De fait, le gouvernement limite les possibilités de déplacement dans les deux régions soumises à des couvre-feux pour les civils et où les ONG sont rarement autorisées à se rendre. « C’est compliqué pour les organisations comme la nôtre de faire des missions de terrain. Nous sommes en situation de guerre. Nous ne pouvons pas envoyer des collaborateurs partout », explique Me Agbor Bala Nkongho, directeur de l’ONG Centre pour les droits de l’Homme et la démocratie en Afrique.

En plus des déplacés internes, de nombreux Camerounais ont fui les violences vers le Nigeria voisin. Selon l’agence nigériane locale de gestion des urgences (Sema), ils étaient 34 000 à avoir trouvé refuge dans l’État de Cross River dans le sud-est du pays.

Si un premier camp de réfugiés formel financé par le gouvernement de Cross River et soutenu par l’ONU a bien été annoncé, l’immense majorité des réfugiés camerounais au Nigeria sont « pris en charge par les communautés locales », selon John Inaku, directeur du Sema.

« La situation est très difficile pour nous. Nous accueillons les réfugiés dans nos maisons et nos chambres, parfois plus de 20 personnes dorment dans la même chambre », explique ainsi Peter Kechi, chef du village de Bashu, à 5 km de la frontière avec le Cameroun où la population est passée de 1 500 personnes à plus de 4 000 en quelques mois.

« Situation précaire »

Selon des témoignages recueillis par l’AFP, les Camerounais traversent la frontière à pied, dans des zones montagneuses et de forêt dense très peu accessibles du fait du manque de routes, rendant difficile leur enregistrement. Mais « les arrivées continuent », explique Mme Baiocchi, alors que l’ONU a enregistré 20 485 Camerounais au Nigeria. « On vient de rentrer d’une mission d’évaluation en régions anglophones (du Cameroun), on sait plus ou moins où sont les besoins, on sait quels sont les besoins, la prochaine étape est comment y répondre » , ajoute-elle, jointe par téléphone depuis Libreville.

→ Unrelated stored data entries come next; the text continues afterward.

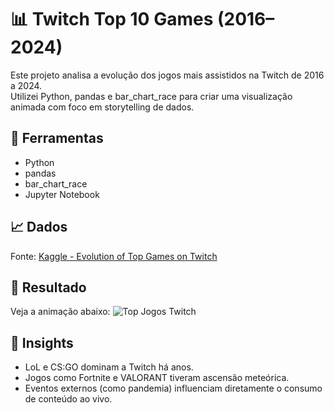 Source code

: # 📊 Twitch Top 10 Games (2016–2024)

Este projeto analisa a evolução dos jogos mais assistidos na Twitch de 2016 a 2024.  
Utilizei Python, pandas e bar_chart_race para criar uma visualização animada com foco em storytelling de dados.

## 🔧 Ferramentas
- Python
- pandas
- bar_chart_race
- Jupyter Notebook

## 📈 Dados
Fonte: [Kaggle - Evolution of Top Games on Twitch](https://www.kaggle.com/datasets/rankirsh/evolution-of-top-games-on-twitch)

## 🎥 Resultado
Veja a animação abaixo:
![Top Jogos Twitch](twitch_top10_games.gif)

## 🧠 Insights
- LoL e CS:GO dominam a Twitch há anos.
- Jogos como Fortnite e VALORANT tiveram ascensão meteórica.
- Eventos externos (como pandemia) influenciam diretamente o consumo de conteúdo ao vivo.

Dans les régions anglophones, MSF a d’abord fait de la formation, « sur la prise en charge des blessés et des traumatismes », puis « des dons de médicaments et de matériel ». Mais « la fuite du personnel et la fermeture de certains centres de santé laissent de nombreuses communautés dans une situation précaire », explique M. Jodra Marcos. D’autant plus que, depuis le début de la crise, de nombreuses écoles ont été incendiées par des séparatistes. L’armée est aussi régulièrement pointée du doigt par des ONG et des témoignages dans la presse pour des exactions sur les populations civiles.

Début avril, un défenseur des droits de l’homme a ainsi accusé l’armée d’avoir tué plusieurs civils dans l’incendie de leurs maisons. Il y a « de la désinformation de la part de certaines ONG », se défend à l’AFP une source sécuritaire, tandis que Yaoundé a toujours démenti en bloc les accusations d’exactions.

Depuis octobre 2016, la minorité anglophone, qui représente environ 20 % des 22 millions de Camerounais, répartie dans deux régions sur les dix que compte le pays, proteste contre sa « marginalisation » dans la société. Une crise socio-politique qui s’est peu à peu muée en conflit armé de basse intensité. Outre les séparatistes qui réclament la proclamation d’un nouvel État l' »Ambazonie », des anglophones exigent le retour au fédéralisme qui a prévalu dans le pays entre 1961 et 1972, avec deux États au sein d’une même République.